= Beginning of Section =

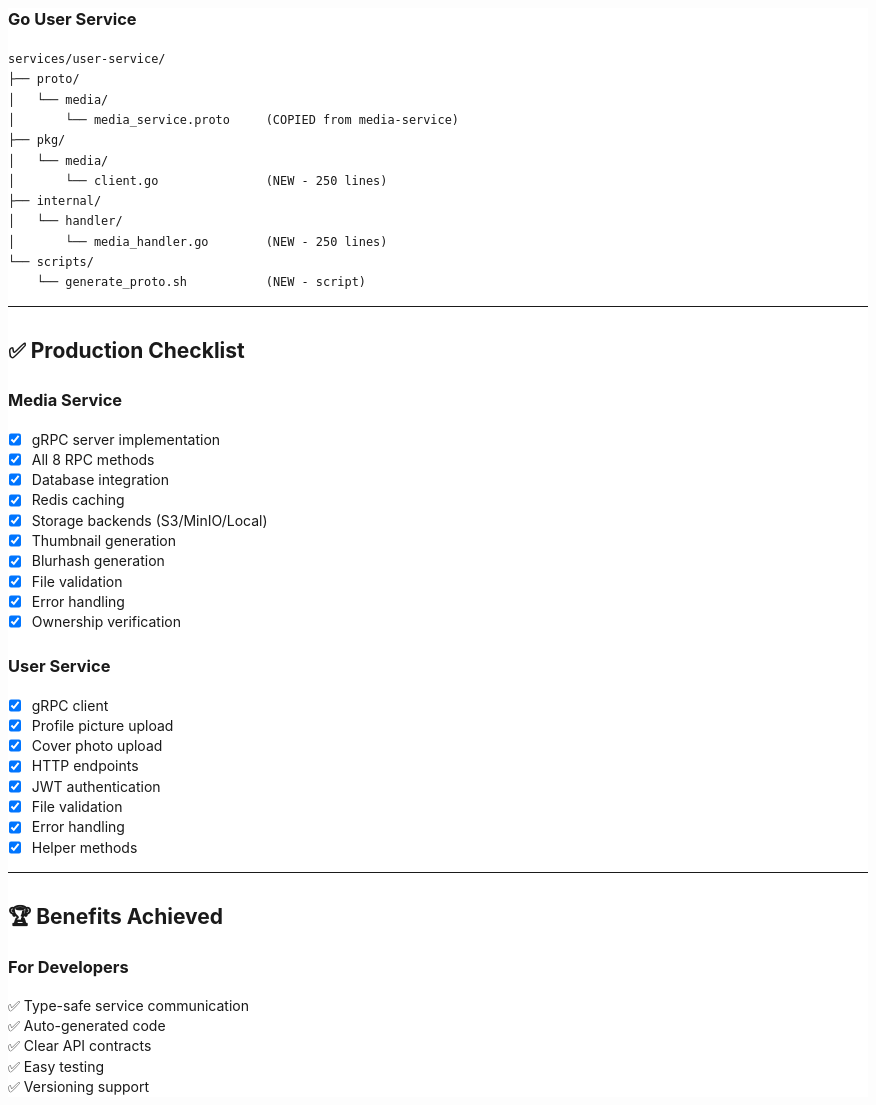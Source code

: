 ### Go User Service
```
services/user-service/
├── proto/
│   └── media/
│       └── media_service.proto     (COPIED from media-service)
├── pkg/
│   └── media/
│       └── client.go               (NEW - 250 lines)
├── internal/
│   └── handler/
│       └── media_handler.go        (NEW - 250 lines)
└── scripts/
    └── generate_proto.sh           (NEW - script)
```

---

## ✅ Production Checklist

### Media Service
- [x] gRPC server implementation
- [x] All 8 RPC methods
- [x] Database integration
- [x] Redis caching
- [x] Storage backends (S3/MinIO/Local)
- [x] Thumbnail generation
- [x] Blurhash generation
- [x] File validation
- [x] Error handling
- [x] Ownership verification

### User Service
- [x] gRPC client
- [x] Profile picture upload
- [x] Cover photo upload
- [x] HTTP endpoints
- [x] JWT authentication
- [x] File validation
- [x] Error handling
- [x] Helper methods

---

## 🏆 Benefits Achieved

### For Developers
✅ Type-safe service communication  
✅ Auto-generated code  
✅ Clear API contracts  
✅ Easy testing  
✅ Versioning support  
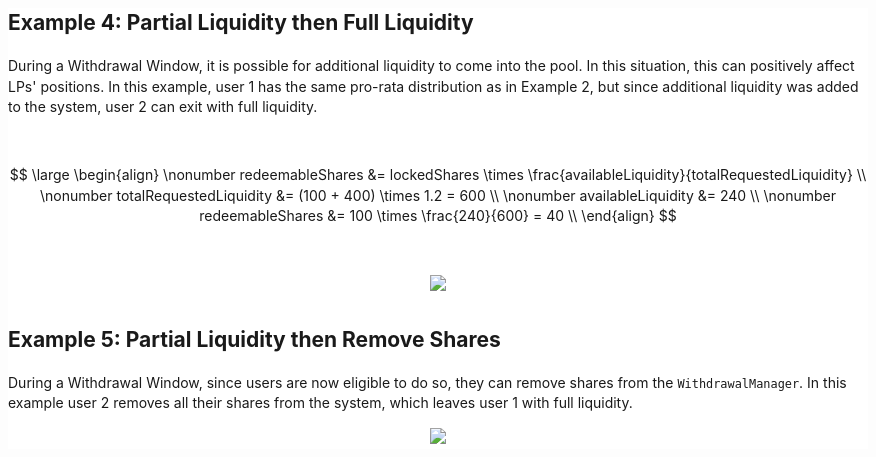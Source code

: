 ## Example 4: Partial Liquidity then Full Liquidity

During a Withdrawal Window, it is possible for additional liquidity to come into the pool. In this situation, this can positively affect LPs' positions. In this example, user 1 has the same pro-rata distribution as in Example 2, but since additional liquidity was added to the system, user 2 can exit with full liquidity.

<br/>

$$
\large
\begin{align}
\nonumber redeemableShares        &= lockedShares \times \frac{availableLiquidity}{totalRequestedLiquidity} \\
\nonumber totalRequestedLiquidity &= (100 + 400) \times 1.2 = 600 \\
\nonumber availableLiquidity      &= 240 \\
\nonumber redeemableShares        &= 100 \times \frac{240}{600} = 40 \\
\end{align}
$$

<br/>

<p align="center">
  <img src="https://user-images.githubusercontent.com/44272939/196678915-770f092d-a1aa-4bff-9018-539934300984.svg" height="1000" />
</p>

## Example 5: Partial Liquidity then Remove Shares

During a Withdrawal Window, since users are now eligible to do so, they can remove shares from the `WithdrawalManager`. In this example user 2 removes all their shares from the system, which leaves user 1 with full liquidity.

<p align="center">
  <img src="https://user-images.githubusercontent.com/44272939/196678912-15ee6425-9618-4240-9941-be80f44b2d2f.svg" height="1000" />
</p>
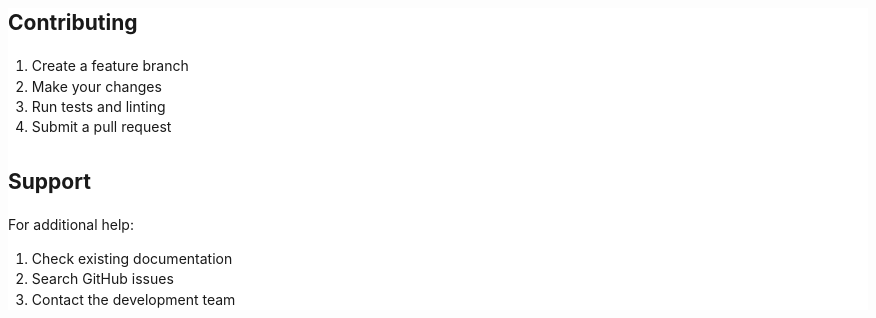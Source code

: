 ## Contributing

1. Create a feature branch
2. Make your changes
3. Run tests and linting
4. Submit a pull request

## Support

For additional help:
1. Check existing documentation
2. Search GitHub issues
3. Contact the development team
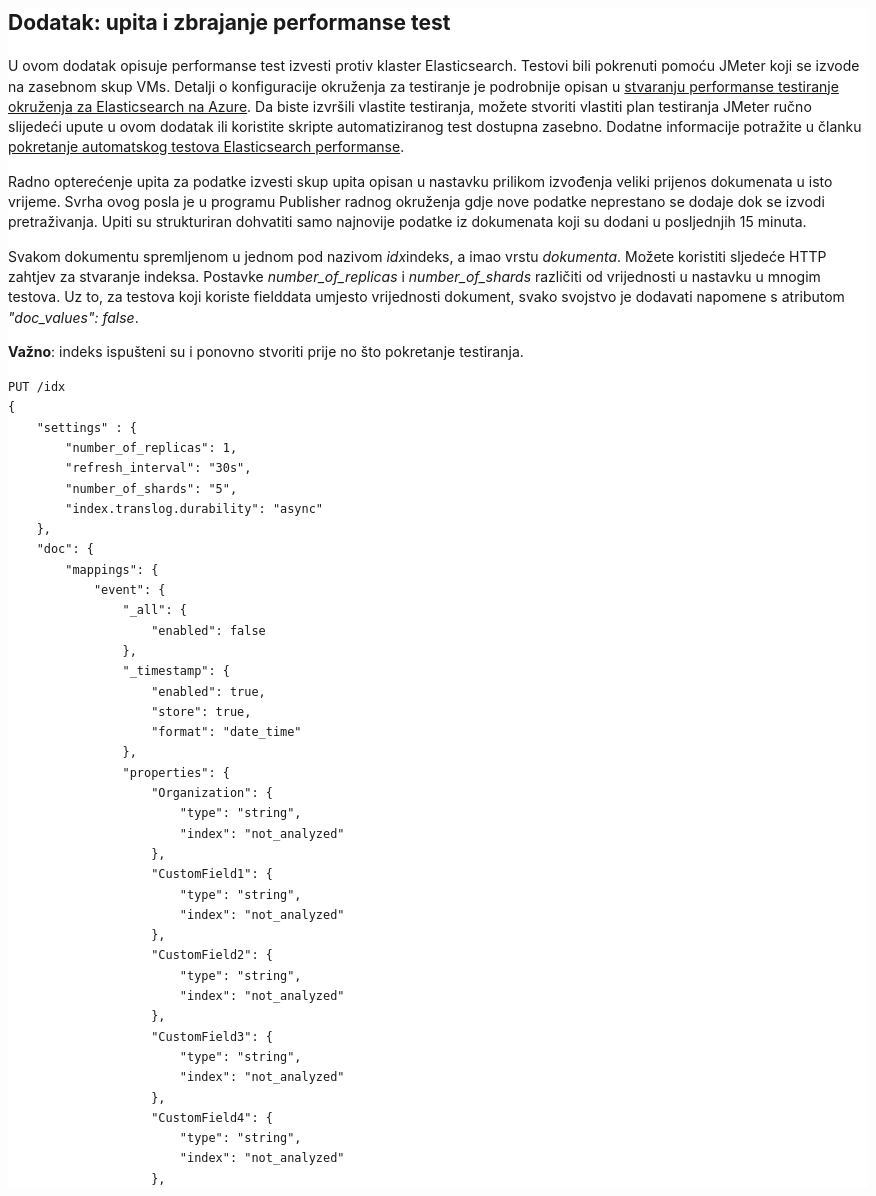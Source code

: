## <a name="appendix-the-query-and-aggregation-performance-test"></a>Dodatak: upita i zbrajanje performanse test

U ovom dodatak opisuje performanse test izvesti protiv klaster Elasticsearch. Testovi bili pokrenuti pomoću JMeter koji se izvode na zasebnom skup VMs. Detalji o konfiguracije okruženja za testiranje je podrobnije opisan u [stvaranju performanse testiranje okruženja za Elasticsearch na Azure](guidance-elasticsearch-creating-performance-testing-environment.md). Da biste izvršili vlastite testiranja, možete stvoriti vlastiti plan testiranja JMeter ručno slijedeći upute u ovom dodatak ili koristite skripte automatiziranog test dostupna zasebno. Dodatne informacije potražite u članku [pokretanje automatskog testova Elasticsearch performanse](guidance-elasticsearch-running-automated-performance-tests.md).

Radno opterećenje upita za podatke izvesti skup upita opisan u nastavku prilikom izvođenja veliki prijenos dokumenata u isto vrijeme. Svrha ovog posla je u programu Publisher radnog okruženja gdje nove podatke neprestano se dodaje dok se izvodi pretraživanja. Upiti su strukturiran dohvatiti samo najnovije podatke iz dokumenata koji su dodani u posljednjih 15 minuta.

Svakom dokumentu spremljenom u jednom pod nazivom *idx*indeks, a imao vrstu *dokumenta*. Možete koristiti sljedeće HTTP zahtjev za stvaranje indeksa. Postavke *number_of_replicas* i *number_of_shards* različiti od vrijednosti u nastavku u mnogim testova. Uz to, za testova koji koriste fielddata umjesto vrijednosti dokument, svako svojstvo je dodavati napomene s atributom *"doc_values": false*.

**Važno**: indeks ispušteni su i ponovno stvoriti prije no što pokretanje testiranja. 

``` http
PUT /idx
{  
    "settings" : {
        "number_of_replicas": 1,
        "refresh_interval": "30s",
        "number_of_shards": "5",
        "index.translog.durability": "async"    
    },
    "doc": {
        "mappings": {
            "event": {
                "_all": {
                    "enabled": false
                },
                "_timestamp": {
                    "enabled": true,
                    "store": true,
                    "format": "date_time"
                },
                "properties": {
                    "Organization": {
                        "type": "string",
                        "index": "not_analyzed"
                    },
                    "CustomField1": {
                        "type": "string",
                        "index": "not_analyzed"
                    },
                    "CustomField2": {
                        "type": "string",
                        "index": "not_analyzed"
                    },
                    "CustomField3": {
                        "type": "string",
                        "index": "not_analyzed"
                    },
                    "CustomField4": {
                        "type": "string",
                        "index": "not_analyzed"
                    },
```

= End of Section =

About this exercise: Each line from the one that contains "Type-safe service communication" down to the one that contains "1.2 = 600 \\" is to be returned exactly as it stands above, both ends included, with pictures removed.

Solution:
✅ Type-safe service communication  
✅ Auto-generated code  
✅ Clear API contracts  
✅ Easy testing  
✅ Versioning support  
Source code

: ## Example 4: Partial Liquidity then Full Liquidity

During a Withdrawal Window, it is possible for additional liquidity to come into the pool. In this situation, this can positively affect LPs' positions. In this example, user 1 has the same pro-rata distribution as in Example 2, but since additional liquidity was added to the system, user 2 can exit with full liquidity.

<br/>

$$
\large
\begin{align}
\nonumber redeemableShares        &= lockedShares \times \frac{availableLiquidity}{totalRequestedLiquidity} \\
\nonumber totalRequestedLiquidity &= (100 + 400) \times 1.2 = 600 \\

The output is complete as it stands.